TASK ITEM:
What you return must be the full data, repeated verbatim, with no pictures in it.

Dataset entries
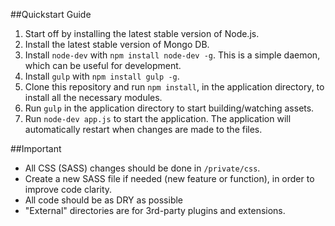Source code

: ##Quickstart Guide

1. Start off by installing the latest stable version of Node.js.
2. Install the latest stable version of Mongo DB.
3. Install `node-dev` with `npm install node-dev -g`. This is a simple daemon, which can be useful for development.
4. Install `gulp` with `npm install gulp -g`.
5. Clone this repository and run `npm install`, in the application directory, to install all the necessary modules.
6. Run `gulp` in the application directory to start building/watching assets.
7. Run `node-dev app.js` to start the application. The application will automatically restart when changes are made to the files.

##Important

* All CSS (SASS) changes should be done in `/private/css`.
* Create a new SASS file if needed (new feature or function), in order to improve code clarity.
* All code should be as DRY as possible
* "External" directories are for 3rd-party plugins and extensions.
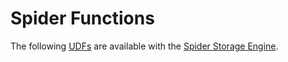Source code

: # Spider Functions

The following [UDFs](../../../../server-usage/programming-customizing-mariadb/user-defined-functions/user-defined-functions-calling-sequences.md) are available with the [Spider Storage Engine](../../../../server-usage/replication-cluster-multi-master/optimization-and-tuning/system-variables/spider-status-variables.md).
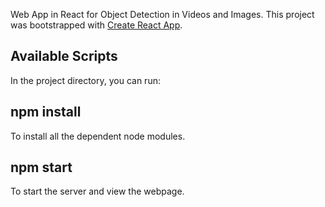 Web App in React for Object Detection in Videos and Images. This project was bootstrapped with [Create React App](https://github.com/facebook/create-react-app).

## Available Scripts

In the project directory, you can run:

## npm install

To install all the dependent node modules.

## npm start 

To start the server and view the webpage.
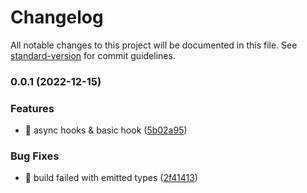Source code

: # Changelog

All notable changes to this project will be documented in this file. See [standard-version](https://github.com/conventional-changelog/standard-version) for commit guidelines.

### 0.0.1 (2022-12-15)


### Features

* 🎸 async hooks & basic hook ([5b02a95](https://github.com/vzt7/patable/commit/5b02a951c6804e9caa5658b10b506ae3cca571db))


### Bug Fixes

* 🐛 build failed with emitted types ([2f41413](https://github.com/vzt7/patable/commit/2f41413b95bc3814537e9c0a8be714c287b80b40))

REPLY TO THE TASK:
Source code

: ##Quickstart Guide

1. Start off by installing the latest stable version of Node.js.
2. Install the latest stable version of Mongo DB.
3. Install `node-dev` with `npm install node-dev -g`. This is a simple daemon, which can be useful for development.
4. Install `gulp` with `npm install gulp -g`.
5. Clone this repository and run `npm install`, in the application directory, to install all the necessary modules.
6. Run `gulp` in the application directory to start building/watching assets.
7. Run `node-dev app.js` to start the application. The application will automatically restart when changes are made to the files.

##Important

* All CSS (SASS) changes should be done in `/private/css`.
* Create a new SASS file if needed (new feature or function), in order to improve code clarity.
* All code should be as DRY as possible
* "External" directories are for 3rd-party plugins and extensions.
Source code

: # Spider Functions

The following [UDFs](../../../../server-usage/programming-customizing-mariadb/user-defined-functions/user-defined-functions-calling-sequences.md) are available with the [Spider Storage Engine](../../../../server-usage/replication-cluster-multi-master/optimization-and-tuning/system-variables/spider-status-variables.md).
 Web App in React for Object Detection in Videos and Images. This project was bootstrapped with [Create React App](https://github.com/facebook/create-react-app).

## Available Scripts

In the project directory, you can run:

## npm install

To install all the dependent node modules.

## npm start 

To start the server and view the webpage.
Source code

: # Changelog

All notable changes to this project will be documented in this file. See [standard-version](https://github.com/conventional-changelog/standard-version) for commit guidelines.

### 0.0.1 (2022-12-15)


### Features

* 🎸 async hooks & basic hook ([5b02a95](https://github.com/vzt7/patable/commit/5b02a951c6804e9caa5658b10b506ae3cca571db))


### Bug Fixes

* 🐛 build failed with emitted types ([2f41413](https://github.com/vzt7/patable/commit/2f41413b95bc3814537e9c0a8be714c287b80b40))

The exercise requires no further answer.